2009年11月13日金曜日

「事業仕分け」を人民裁判と評するおろかさ

 行政刷新会議の「事業仕分け」が始まったが、これを「人民裁判」のようだと報道するマスコミがあるが何を甘ったれたことを言っているのかと思う。

 国の借金が800兆円をはるかに超え、さらに借金が増えようとしているこの時に、無駄な事業を削る作業を、一応政府関係者からという表現であるが「人民裁判」という見出しを使って批判するマスコミとは一体なんだ、ジョーダンじゃない。

 そもそもこのようなことは先の政権がとっくの昔にやっておくべきだったのだ。国の財政状況は今や先進国では最低レベルまで落ち込み、どうしようもない飲んだくれの親父がこしらえた借金を、その子が少ない給料の中から返していかざるを得ないような状態なのだ。

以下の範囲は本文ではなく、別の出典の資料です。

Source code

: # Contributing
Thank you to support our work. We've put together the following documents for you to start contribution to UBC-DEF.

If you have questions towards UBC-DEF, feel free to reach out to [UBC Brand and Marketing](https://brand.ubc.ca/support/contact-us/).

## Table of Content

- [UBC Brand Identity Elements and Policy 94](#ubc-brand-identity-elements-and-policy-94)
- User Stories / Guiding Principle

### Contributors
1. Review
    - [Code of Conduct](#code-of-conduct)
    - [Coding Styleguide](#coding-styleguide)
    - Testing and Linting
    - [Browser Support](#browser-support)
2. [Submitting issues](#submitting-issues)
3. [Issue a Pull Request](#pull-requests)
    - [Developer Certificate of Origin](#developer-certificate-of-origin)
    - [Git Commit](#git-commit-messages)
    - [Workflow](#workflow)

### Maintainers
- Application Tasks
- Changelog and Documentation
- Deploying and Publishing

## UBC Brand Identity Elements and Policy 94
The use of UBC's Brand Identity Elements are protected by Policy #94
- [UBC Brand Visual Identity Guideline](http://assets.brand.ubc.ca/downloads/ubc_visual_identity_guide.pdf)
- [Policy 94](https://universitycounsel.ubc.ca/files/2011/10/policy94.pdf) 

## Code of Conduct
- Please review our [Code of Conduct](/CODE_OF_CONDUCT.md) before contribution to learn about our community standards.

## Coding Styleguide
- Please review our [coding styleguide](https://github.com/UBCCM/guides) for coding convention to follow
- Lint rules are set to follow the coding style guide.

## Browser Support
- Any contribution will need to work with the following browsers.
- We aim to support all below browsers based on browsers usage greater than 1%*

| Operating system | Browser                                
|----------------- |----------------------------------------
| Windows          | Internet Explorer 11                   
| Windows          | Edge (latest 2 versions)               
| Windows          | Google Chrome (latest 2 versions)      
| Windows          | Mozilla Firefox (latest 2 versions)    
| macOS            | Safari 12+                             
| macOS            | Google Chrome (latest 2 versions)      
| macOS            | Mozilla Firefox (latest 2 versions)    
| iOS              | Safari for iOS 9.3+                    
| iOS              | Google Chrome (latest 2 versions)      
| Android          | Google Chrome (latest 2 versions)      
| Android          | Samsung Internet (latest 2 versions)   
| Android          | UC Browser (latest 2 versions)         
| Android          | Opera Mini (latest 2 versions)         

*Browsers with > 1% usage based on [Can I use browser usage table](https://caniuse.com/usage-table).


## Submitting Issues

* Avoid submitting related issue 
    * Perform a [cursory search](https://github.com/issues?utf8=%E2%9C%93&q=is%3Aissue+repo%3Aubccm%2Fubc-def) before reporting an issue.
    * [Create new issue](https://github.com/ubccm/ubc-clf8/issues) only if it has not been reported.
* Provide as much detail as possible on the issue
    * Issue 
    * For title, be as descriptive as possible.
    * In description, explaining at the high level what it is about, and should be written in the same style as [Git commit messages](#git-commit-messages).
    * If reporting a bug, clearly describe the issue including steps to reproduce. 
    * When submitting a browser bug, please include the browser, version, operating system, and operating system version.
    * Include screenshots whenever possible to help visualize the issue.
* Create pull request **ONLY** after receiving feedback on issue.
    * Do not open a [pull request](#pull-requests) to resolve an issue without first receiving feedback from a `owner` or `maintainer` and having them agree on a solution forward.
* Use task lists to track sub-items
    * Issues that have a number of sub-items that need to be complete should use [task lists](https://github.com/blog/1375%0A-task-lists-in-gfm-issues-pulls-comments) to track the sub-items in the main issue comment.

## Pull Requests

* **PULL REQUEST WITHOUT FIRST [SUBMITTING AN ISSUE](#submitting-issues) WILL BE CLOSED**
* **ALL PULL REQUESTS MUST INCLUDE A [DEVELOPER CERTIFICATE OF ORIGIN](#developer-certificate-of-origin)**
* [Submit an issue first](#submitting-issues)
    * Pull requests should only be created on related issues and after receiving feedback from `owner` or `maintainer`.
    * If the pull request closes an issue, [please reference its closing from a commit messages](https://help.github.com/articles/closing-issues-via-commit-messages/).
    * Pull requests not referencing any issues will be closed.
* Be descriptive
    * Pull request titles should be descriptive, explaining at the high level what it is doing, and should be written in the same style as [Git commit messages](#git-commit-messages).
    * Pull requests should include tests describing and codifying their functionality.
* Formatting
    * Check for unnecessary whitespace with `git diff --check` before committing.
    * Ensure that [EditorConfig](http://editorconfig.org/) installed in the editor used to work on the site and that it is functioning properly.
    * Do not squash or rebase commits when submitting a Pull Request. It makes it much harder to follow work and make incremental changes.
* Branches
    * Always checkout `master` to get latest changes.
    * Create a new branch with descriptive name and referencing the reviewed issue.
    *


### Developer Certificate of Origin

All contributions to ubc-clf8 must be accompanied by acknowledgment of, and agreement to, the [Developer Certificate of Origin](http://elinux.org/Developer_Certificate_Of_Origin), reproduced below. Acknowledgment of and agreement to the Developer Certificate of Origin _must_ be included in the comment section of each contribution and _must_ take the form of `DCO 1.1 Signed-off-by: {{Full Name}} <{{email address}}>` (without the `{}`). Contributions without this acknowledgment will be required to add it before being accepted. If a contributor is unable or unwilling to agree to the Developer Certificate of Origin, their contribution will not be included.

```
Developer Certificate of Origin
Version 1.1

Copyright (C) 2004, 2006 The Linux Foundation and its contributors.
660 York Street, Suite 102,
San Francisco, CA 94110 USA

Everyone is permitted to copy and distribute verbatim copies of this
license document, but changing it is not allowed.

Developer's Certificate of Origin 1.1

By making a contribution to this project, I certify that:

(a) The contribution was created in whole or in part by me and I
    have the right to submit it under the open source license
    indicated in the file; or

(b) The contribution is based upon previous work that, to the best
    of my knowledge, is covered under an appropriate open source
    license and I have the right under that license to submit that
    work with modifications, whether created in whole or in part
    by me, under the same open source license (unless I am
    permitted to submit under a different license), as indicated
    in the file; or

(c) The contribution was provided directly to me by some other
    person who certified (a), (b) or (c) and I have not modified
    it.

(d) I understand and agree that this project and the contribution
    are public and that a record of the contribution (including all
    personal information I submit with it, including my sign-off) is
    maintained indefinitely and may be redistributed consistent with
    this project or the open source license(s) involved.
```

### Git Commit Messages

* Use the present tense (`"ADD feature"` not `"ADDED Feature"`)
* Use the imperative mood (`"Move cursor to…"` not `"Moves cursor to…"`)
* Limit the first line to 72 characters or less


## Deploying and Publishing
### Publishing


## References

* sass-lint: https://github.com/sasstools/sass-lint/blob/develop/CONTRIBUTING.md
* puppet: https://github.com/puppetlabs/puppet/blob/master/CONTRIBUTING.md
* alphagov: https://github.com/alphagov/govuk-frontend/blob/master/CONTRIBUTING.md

 母屋ではおかゆをすすっているのに、離れではスキヤキを食っている状況は今でも変わっていない。これを打開するための「業務仕分け」なのに、それを批判する意図はほかにあると考えざるをえない。

 周囲では、もっと担当者の意見を聞けとか、素人の仕分け人が一方的に断を下すのはおかしいとか、時間をかけて等いろいろ雑音を発しているが、限られた時間内で多くの事業に対して的確な判断を下さなければならない今となっては他に方法はあるまい。

 それもこれも先の麻生首相が権力の座に固執して衆議院の解散を先送りしたことが原因だ。来年度の予算案に取り掛からねばならないきわめて重要な時期に政権交代という大きな変化を組み入れながら、予算案を作成し、政権を維持していくことは歴代の内閣は経験したことがないのではないか。自公政権が前内閣のやったことをそのまま盲目的に踏襲していくのとはわけが違うんだ。

 国が異なれば革命にも匹敵する政権交代がいかに大きな出来事かを考慮せず、明日も同じ様な風が吹くだろうという安穏な思いで自公政権時代の政治と比較して何になる。政権交代すれば、時と場合によっては明日からでも徴兵制や核武装などの論議がされてもおかしくないほどの重大な出来事なのに、旧来の政治手法を変えようとする際に生じる不可避なトラブルに対してさえも、重箱の隅を突くような取り上げ方をして、針小棒大に紙面やテレビ欄を埋めてしまう様なことはやめないか。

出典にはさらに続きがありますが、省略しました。